- _What needs to be done_
Retype nothing but the lines from the start of the material up to and including the line with "- Report income tax". Pictures don't belong in the copy.

[Provided records — start]

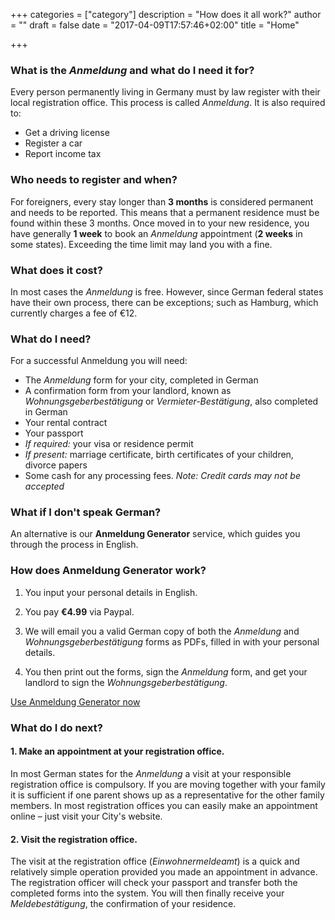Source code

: +++
categories = ["category"]
description = "How does it all work?"
author = ""
draft = false
date = "2017-04-09T17:57:46+02:00"
title = "Home"

+++

### What is the *Anmeldung* and what do I need it for?

Every person permanently living in Germany must by law register with their local registration office. This process is called *Anmeldung*. It is also required to:

- Get a driving license
- Register a car
- Report income tax

### Who needs to register and when?

For foreigners, every stay longer than **3 months** is considered permanent and needs to be reported. This means that a permanent residence must be found within these 3 months. Once moved in to your new residence, you have generally **1 week** to book an *Anmeldung*  appointment (**2 weeks** in some states). Exceeding the time limit may land you with a fine.

### What does it cost?

In most cases the *Anmeldung* is free. However, since German federal states have their own process, there can be exceptions; such as Hamburg, which currently charges a fee of €12.

### What do I need?

For a successful Anmeldung you will need:

-	The *Anmeldung* form for your city, completed in German
-	A confirmation form from your landlord, known as *Wohnungsgeberbestätigung* or *Vermieter-Bestätigung*, also completed in German
-	Your rental contract
-	Your passport
-	*If required:* your visa or residence permit
-	*If present:* marriage certificate, birth certificates of your children, divorce papers
-	Some cash for any processing fees. *Note: Credit cards may not be accepted*

### What if I don't speak German?

 An alternative is our **Anmeldung Generator** service, which guides you through the process in English.


### How does **Anmeldung Generator** work?

1. You input your personal details in English.

2. You pay **€4.99** via Paypal.

3. We will email you a valid German copy of both the *Anmeldung* and *Wohnungsgeberbestätigung* forms as PDFs, filled in with your personal details.

4. You then print out the forms, sign the *Anmeldung* form, and get your landlord to sign the *Wohnungsgeberbestätigung*.

<a type="button" class="btn btn-primary button" href="./post/anmeldung-generator">
Use Anmeldung Generator now
</a>

### What do I do next?

#### 1. Make an appointment at your registration office.

In most German states for the *Anmeldung* a visit at your responsible registration office is compulsory. If you are moving together with your family it is sufficient if one parent shows up as a representative for the other family members. In most registration offices you can easily make an appointment online – just visit your City's website.

#### 2. Visit the registration office.

The visit at the registration office (*Einwohnermeldeamt*) is a quick and relatively simple operation provided you made an appointment in advance. The registration officer will check your passport and transfer both the completed forms into the system. You will then finally receive your *Meldebestätigung*, the confirmation of your residence.
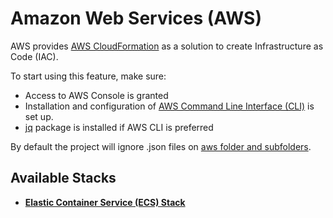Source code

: # Amazon Web Services (AWS)

AWS provides [AWS CloudFormation](https://aws.amazon.com/cloudformation/) as a solution to create Infrastructure as Code (IAC). 

To start using this feature, make sure:

* Access to AWS Console is granted
* Installation and configuration of [AWS Command Line Interface (CLI)](https://aws.amazon.com/cli/) is set up. 
* [jq](https://stedolan.github.io/jq/download/) package is installed if AWS CLI is preferred

By default the project will ignore .json files on [aws folder and subfolders](/aws).

## Available Stacks

* __[Elastic Container Service (ECS) Stack](/aws/ecs/README.md)__
  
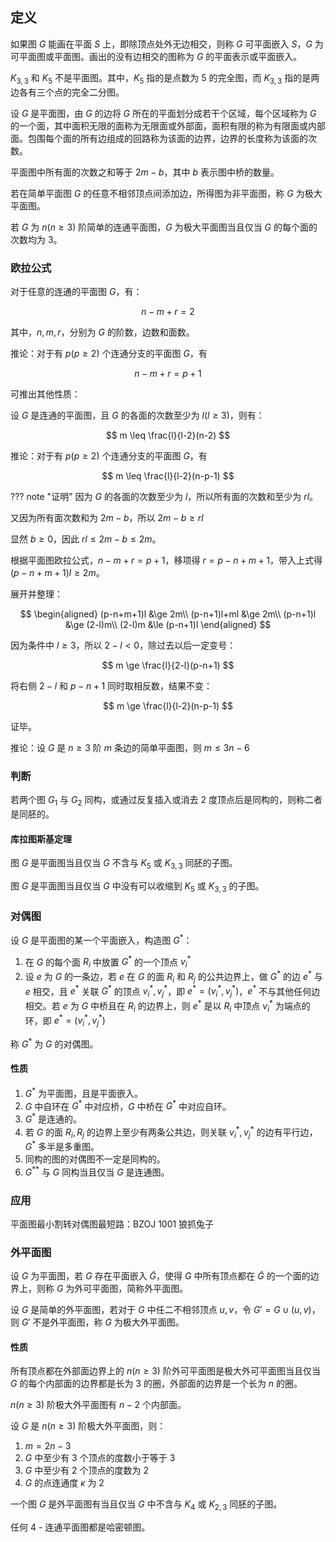 ## 定义

如果图 $G$ 能画在平面 $S$ 上，即除顶点处外无边相交，则称 $G$ 可平面嵌入 $S$，$G$ 为可平面图或平面图。画出的没有边相交的图称为 $G$ 的平面表示或平面嵌入。

$K_{3,3}$ 和 $K_5$ 不是平面图。其中，$K_5$ 指的是点数为 $5$ 的完全图，而 $K_{3,3}$ 指的是两边各有三个点的完全二分图。

设 $G$ 是平面图，由 $G$ 的边将 $G$ 所在的平面划分成若干个区域，每个区域称为 $G$ 的一个面，其中面积无限的面称为无限面或外部面，面积有限的称为有限面或内部面。包围每个面的所有边组成的回路称为该面的边界，边界的长度称为该面的次数。

平面图中所有面的次数之和等于 $2m - b$，其中 $b$ 表示图中桥的数量。

若在简单平面图 $G$ 的任意不相邻顶点间添加边，所得图为非平面图，称 $G$ 为极大平面图。

若 $G$ 为 $n (n \geq 3)$ 阶简单的连通平面图，$G$ 为极大平面图当且仅当 $G$ 的每个面的次数均为 $3$。

### 欧拉公式

对于任意的连通的平面图 $G$，有：

$$
n-m+r=2
$$

其中，$n, m, r$，分别为 $G$ 的阶数，边数和面数。

推论：对于有 $p (p \geq 2)$ 个连通分支的平面图 $G$，有

$$
n-m+r=p+1
$$

可推出其他性质：

设 $G$ 是连通的平面图，且 $G$ 的各面的次数至少为 $l(l \geq 3)$，则有：

$$
m \leq \frac{l}{l-2}(n-2)
$$

推论：对于有 $p (p \geq 2)$ 个连通分支的平面图 $G$，有

$$
m \leq \frac{l}{l-2}(n-p-1)
$$

??? note "证明"
因为 $G$ 的各面的次数至少为 $l$，所以所有面的次数和至少为 $rl$。

又因为所有面次数和为 $2m - b$，所以 $2m-b \ge rl$

显然 $b \ge 0$，因此 $rl \le 2m-b \le 2m$。

根据平面图欧拉公式，$n-m+r=p+1$，移项得 $r=p-n+m+1$，带入上式得 $(p-n+m+1)l \ge 2m$。

展开并整理：

$$
\begin{aligned}
(p-n+m+1)l &\ge 2m\\
(p-n+1)l+ml &\ge 2m\\
(p-n+1)l &\ge (2-l)m\\
(2-l)m &\le (p-n+1)l
\end{aligned}
$$

因为条件中 $l \ge 3$，所以 $2-l<0$，除过去以后一定变号：

$$
m \ge \frac{l}{2-l}(p-n+1)
$$

将右侧 $2-l$ 和 $p-n+1$ 同时取相反数，结果不变：

$$
m \ge \frac{l}{l-2}(n-p-1)
$$

证毕。

推论：设 $G$ 是 $n \geq 3$ 阶 $m$ 条边的简单平面图，则 $m \leq 3n-6$

### 判断

若两个图 $G_1$ 与 $G_2$ 同构，或通过反复插入或消去 2 度顶点后是同构的，则称二者是同胚的。

#### 库拉图斯基定理

图 $G$ 是平面图当且仅当 $G$ 不含与 $K_5$ 或 $K_{3,3}$ 同胚的子图。

图 $G$ 是平面图当且仅当 $G$ 中没有可以收缩到 $K_5$ 或 $K_{3,3}$ 的子图。

### 对偶图

设 $G$ 是平面图的某一个平面嵌入，构造图 $G^{*}$：

1.  在 $G$ 的每个面 $R_i$ 中放置 $G^{*}$ 的一个顶点 $v_i^{*}$
2.  设 $e$ 为 $G$ 的一条边，若 $e$ 在 $G$ 的面 $R_i$ 和 $R_j$ 的公共边界上，做 $G^{*}$ 的边 $e^{*}$ 与 $e$ 相交，且 $e^*$ 关联 $G^{*}$ 的顶点 $v_i^*, v_j^*$，即 $e^*=(v_i^*, v_j^*)$，$e^*$ 不与其他任何边相交。若 $e$ 为 $G$ 中桥且在 $R_i$ 的边界上，则 $e^*$ 是以 $R_i$ 中顶点 $v_i^*$ 为端点的环，即 $e^*=(v_i^*,v_j^*)$

称 $G^{*}$ 为 $G$ 的对偶图。

#### 性质

1.  $G^{*}$ 为平面图，且是平面嵌入。
2.  $G$ 中自环在 $G^{*}$ 中对应桥，$G$ 中桥在 $G^{*}$ 中对应自环。
3.  $G^{*}$ 是连通的。
4.  若 $G$ 的面 $R_i, R_j$ 的边界上至少有两条公共边，则关联 $v_i^*, v_j^*$ 的边有平行边，$G^*$ 多半是多重图。
5.  同构的图的对偶图不一定是同构的。
6.  $G^{**}$ 与 $G$ 同构当且仅当 $G$ 是连通图。

### 应用

平面图最小割转对偶图最短路：BZOJ 1001 狼抓兔子

### 外平面图

设 $G$ 为平面图，若 $G$ 存在平面嵌入 $\tilde{G}$，使得 $G$ 中所有顶点都在 $\tilde{G}$ 的一个面的边界上，则称 $G$ 为外可平面图，简称外平面图。

设 $G$ 是简单的外平面图，若对于 $G$ 中任二不相邻顶点 $u, v$，令 $G'=G \cup (u, v)$，则 $G'$ 不是外平面图，称 $G$ 为极大外平面图。

#### 性质

所有顶点都在外部面边界上的 $n (n \geq 3)$ 阶外可平面图是极大外可平面图当且仅当 $G$ 的每个内部面的边界都是长为 3 的圈，外部面的边界是一个长为 $n$ 的圈。

$n (n \geq 3)$ 阶极大外平面图有 $n-2$ 个内部面。

设 $G$ 是 $n (n \geq 3)$ 阶极大外平面图，则：

1.  $m=2n-3$
2.  $G$ 中至少有 3 个顶点的度数小于等于 3
3.  $G$ 中至少有 2 个顶点的度数为 2
4.  $G$ 的点连通度 $\kappa$ 为 2

一个图 $G$ 是外平面图有当且仅当 $G$ 中不含与 $K_4$ 或 $K_{2,3}$ 同胚的子图。

任何 4 - 连通平面图都是哈密顿图。
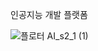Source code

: 인공지능 개발 플랫폼

![플로터 AI_s2_1 (1)](https://github.com/hyunjin-h/aiBuilder/assets/87686021/95533f2d-1cab-47ab-bf83-69efe336ef45)

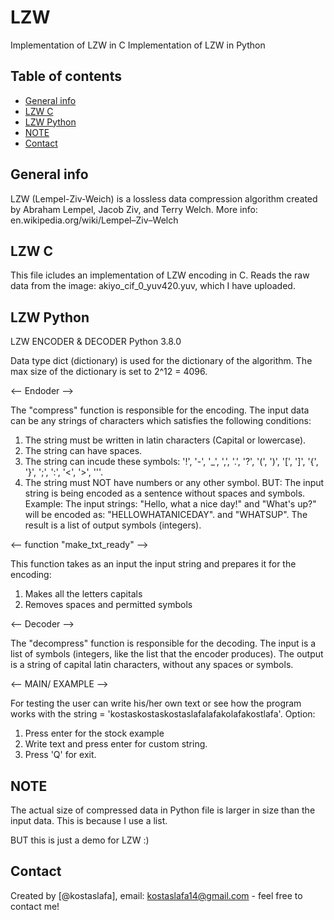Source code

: # LZW
Implementation of LZW in C
Implementation of LZW in Python

## Table of contents
* [General info](#general-info)
* [LZW C](#lzw-c)
* [LZW Python](#lzw-python)
* [NOTE](#note)
* [Contact](#contact)

## General info 
LZW (Lempel-Ziv-Weich) is a lossless data compression algorithm created by Abraham Lempel, Jacob Ziv, and Terry Welch.
More info: en.wikipedia.org/wiki/Lempel–Ziv–Welch

## LZW C
This file icludes an implementation of LZW encoding in C.
Reads the raw data from the image: akiyo_cif_0_yuv420.yuv, which I have uploaded.

## LZW Python
LZW ENCODER & DECODER
Python 3.8.0

Data type dict (dictionary) is used for the dictionary of the algorithm.
The max size of the dictionary is set to 2^12 = 4096.

<-- Endoder -->

The "compress" function is responsible for the encoding. 
The input data can be any strings of characters which satisfies the following conditions:
1. The string must be written in latin characters (Capital or lowercase).
2. The string can have spaces.
3. The string can incude these symbols: '!', '-', '_', ',', '.', '?', '(', ')', '[', ']', '{', '}', ';', ':', '<', '>', '''.
4. The string must NOT have numbers or any other symbol.
BUT:
The input string is being encoded as a sentence without spaces and symbols.
Example: 
The input strings:  "Hello, what a nice day!" and "What's up?"
will be encoded as: "HELLOWHATANICEDAY".      and "WHATSUP".
The result is a list of output symbols (integers).

<-- function "make_txt_ready" -->

This function takes as an input the input string and prepares it for the encoding:
1. Makes all the letters capitals
2. Removes spaces and permitted symbols

<-- Decoder -->

The "decompress" function is responsible for the decoding.
The input is a list of symbols (integers, like the list that the encoder produces).
The output is a string of capital latin characters, without any spaces or symbols.

<-- MAIN/ EXAMPLE -->

For testing the user can write his/her own text or see how the program works with the string = 'kostaskostaskostaslafalafakolafakostlafa'.
Option:
1. Press enter for the stock example
2. Write text and press enter for custom string.
3. Press 'Q' for exit.

## NOTE 
The actual size of compressed data in Python file is larger in size than the input data. This is because I use a list.

BUT this is just a demo for LZW :)

## Contact
Created by [@kostaslafa], email: kostaslafa14@gmail.com - feel free to contact me!
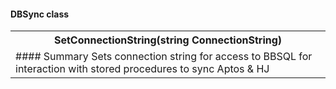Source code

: #### DBSync class

<table>
  <tr>
    <th>
    SetConnectionString(string ConnectionString)
    </th>
  </tr>
  
  <tr><td>
#### Summary Sets connection string for access to BBSQL for interaction with stored procedures to sync Aptos & HJ</td><tr>
</table>

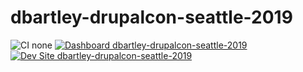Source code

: # dbartley-drupalcon-seattle-2019

![CI none](https://img.shields.io/badge/ci-none-orange.svg)
[![Dashboard dbartley-drupalcon-seattle-2019](https://img.shields.io/badge/dashboard-dbartley_drupalcon_seattle_2019-yellow.svg)](https://dashboard.pantheon.io/sites/b72a0f7f-1af6-4445-aeab-34016107801b#dev/code)
[![Dev Site dbartley-drupalcon-seattle-2019](https://img.shields.io/badge/site-dbartley_drupalcon_seattle_2019-blue.svg)](http://dev-dbartley-drupalcon-seattle-2019.pantheonsite.io/)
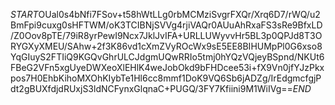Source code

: $START$OUal0s4bNfi7FSov+t58hWtLLg0rbMCMziSvgrFXQr/Xrq6D7/rWQ/u2BmFpi9cuxg0sHFTWM/oK3TCIBNjSVVg4rjiVAQr0AUuAhRxaFS3sRe9BfxLD/Z0Oov8pTE/79iR8yrPewI9Ncx7JklJvIFA+URLLUWyvvHr5BL3p0QPJd8T3ORYGXyXMEU/SAhw+2f3K86vd1cXmZVyROcWx9sE5EE8BIHUMpPl0G6xso8YqGIuyS2FTIiQ9KGQvGhrULCJdgmUQwRRIo5tmj0hYQzVQjeyBSpnd/NKUt6FBeG2VFn5xgUyeDWXeoXlEHlK4weJobOkd9bFHDcee53i+fX9Vn0jfYJzPkxpos7H0EhbKihoMXOhKIybTe1Hl6cc8mmf1DoK9VQ6Sb6jADZg/IrEdgmcfgjPdt2gBUXfdjdRUxjS3ldNCFynxGlqnaC+PUGQ/3FY7Kfiini9M1WiIVg==$END$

[Provided records — finish]

- _Solution_
Source code

: +++
categories = ["category"]
description = "How does it all work?"
author = ""
draft = false
date = "2017-04-09T17:57:46+02:00"
title = "Home"

+++

### What is the *Anmeldung* and what do I need it for?

Every person permanently living in Germany must by law register with their local registration office. This process is called *Anmeldung*. It is also required to:

- Get a driving license
- Register a car
- Report income tax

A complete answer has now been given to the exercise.